*Required action*:
The records below are to be repeated exactly, minus any pictures.

Dataset records:
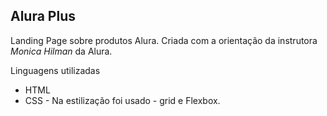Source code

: Alura Plus
---
Landing Page sobre produtos Alura.
Criada com a orientação da instrutora *Monica Hilman* da Alura.

Linguagens utilizadas<br>
* HTML<BR>
* CSS - Na estilização foi usado - grid e Flexbox.
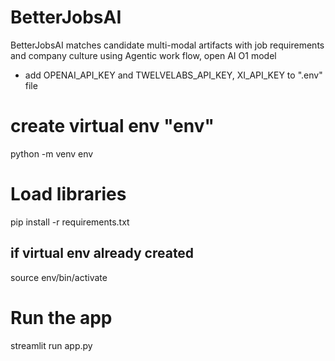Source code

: # BetterJobsAI

BetterJobsAI matches candidate multi-modal artifacts with job requirements and company culture
using Agentic work flow, open AI O1 model

- add OPENAI_API_KEY and TWELVELABS_API_KEY, XI_API_KEY to ".env" file

# create virtual env "env"

python -m venv env

# Load libraries

pip install -r requirements.txt

## if virtual env already created

source env/bin/activate

# Run the app

streamlit run app.py
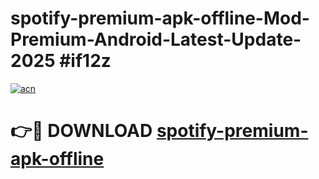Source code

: # spotify-premium-apk-offline-Mod-Premium-Android-Latest-Update-2025 #if12z

[![acn](https://github.com/user-attachments/assets/0f9c940e-d8b0-45ae-aac7-cd30a18b3e1c)](https://app.mediaupload.pro?title=spotify-premium-apk-offline&ref=03M)

# 👉🔴 DOWNLOAD [spotify-premium-apk-offline](https://app.mediaupload.pro?title=spotify-premium-apk-offline&ref=03M)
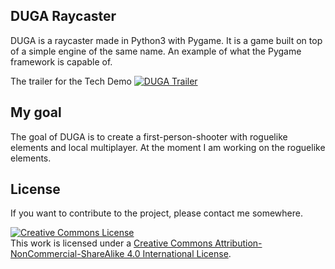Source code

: ## DUGA Raycaster

DUGA is a raycaster made in Python3 with Pygame. It is a game built on top of a simple engine of the same name. An example of what the Pygame framework is capable of.

The trailer for the Tech Demo
[![DUGA Trailer](http://i3.ytimg.com/vi/By_cbsacvTM/maxresdefault.jpg)](https://www.youtube.com/watch?v=Ai0-Cr_RElo)

## My goal

The goal of DUGA is to create a first-person-shooter with roguelike elements and local multiplayer. At the moment I am working on the roguelike elements. 

## License

If you want to contribute to the project, please contact me somewhere.

<a rel="license" href="http://creativecommons.org/licenses/by-nc-sa/4.0/"><img alt="Creative Commons License" style="border-width:0" src="https://i.creativecommons.org/l/by-nc-sa/4.0/88x31.png" /></a><br />This work is licensed under a <a rel="license" href="http://creativecommons.org/licenses/by-nc-sa/4.0/">Creative Commons Attribution-NonCommercial-ShareAlike 4.0 International License</a>.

*Output of the task*:
Source code

: Alura Plus
---
Landing Page sobre produtos Alura.
Criada com a orientação da instrutora *Monica Hilman* da Alura.

Linguagens utilizadas<br>
* HTML<BR>
* CSS - Na estilização foi usado - grid e Flexbox.
Source code

: # BetterJobsAI

BetterJobsAI matches candidate multi-modal artifacts with job requirements and company culture
using Agentic work flow, open AI O1 model

- add OPENAI_API_KEY and TWELVELABS_API_KEY, XI_API_KEY to ".env" file

# create virtual env "env"

python -m venv env

# Load libraries

pip install -r requirements.txt

## if virtual env already created

source env/bin/activate

# Run the app

streamlit run app.py
Source code

: # spotify-premium-apk-offline-Mod-Premium-Android-Latest-Update-2025 #if12z

[![acn](https://github.com/user-attachments/assets/0f9c940e-d8b0-45ae-aac7-cd30a18b3e1c)](https://app.mediaupload.pro?title=spotify-premium-apk-offline&ref=03M)

# 👉🔴 DOWNLOAD [spotify-premium-apk-offline](https://app.mediaupload.pro?title=spotify-premium-apk-offline&ref=03M)
Source code

: ## DUGA Raycaster

DUGA is a raycaster made in Python3 with Pygame. It is a game built on top of a simple engine of the same name. An example of what the Pygame framework is capable of.

The trailer for the Tech Demo
[![DUGA Trailer](http://i3.ytimg.com/vi/By_cbsacvTM/maxresdefault.jpg)](https://www.youtube.com/watch?v=Ai0-Cr_RElo)

## My goal

The goal of DUGA is to create a first-person-shooter with roguelike elements and local multiplayer. At the moment I am working on the roguelike elements. 

## License

If you want to contribute to the project, please contact me somewhere.

<a rel="license" href="http://creativecommons.org/licenses/by-nc-sa/4.0/"><img alt="Creative Commons License" style="border-width:0" src="https://i.creativecommons.org/l/by-nc-sa/4.0/88x31.png" /></a><br />This work is licensed under a <a rel="license" href="http://creativecommons.org/licenses/by-nc-sa/4.0/">Creative Commons Attribution-NonCommercial-ShareAlike 4.0 International License</a>.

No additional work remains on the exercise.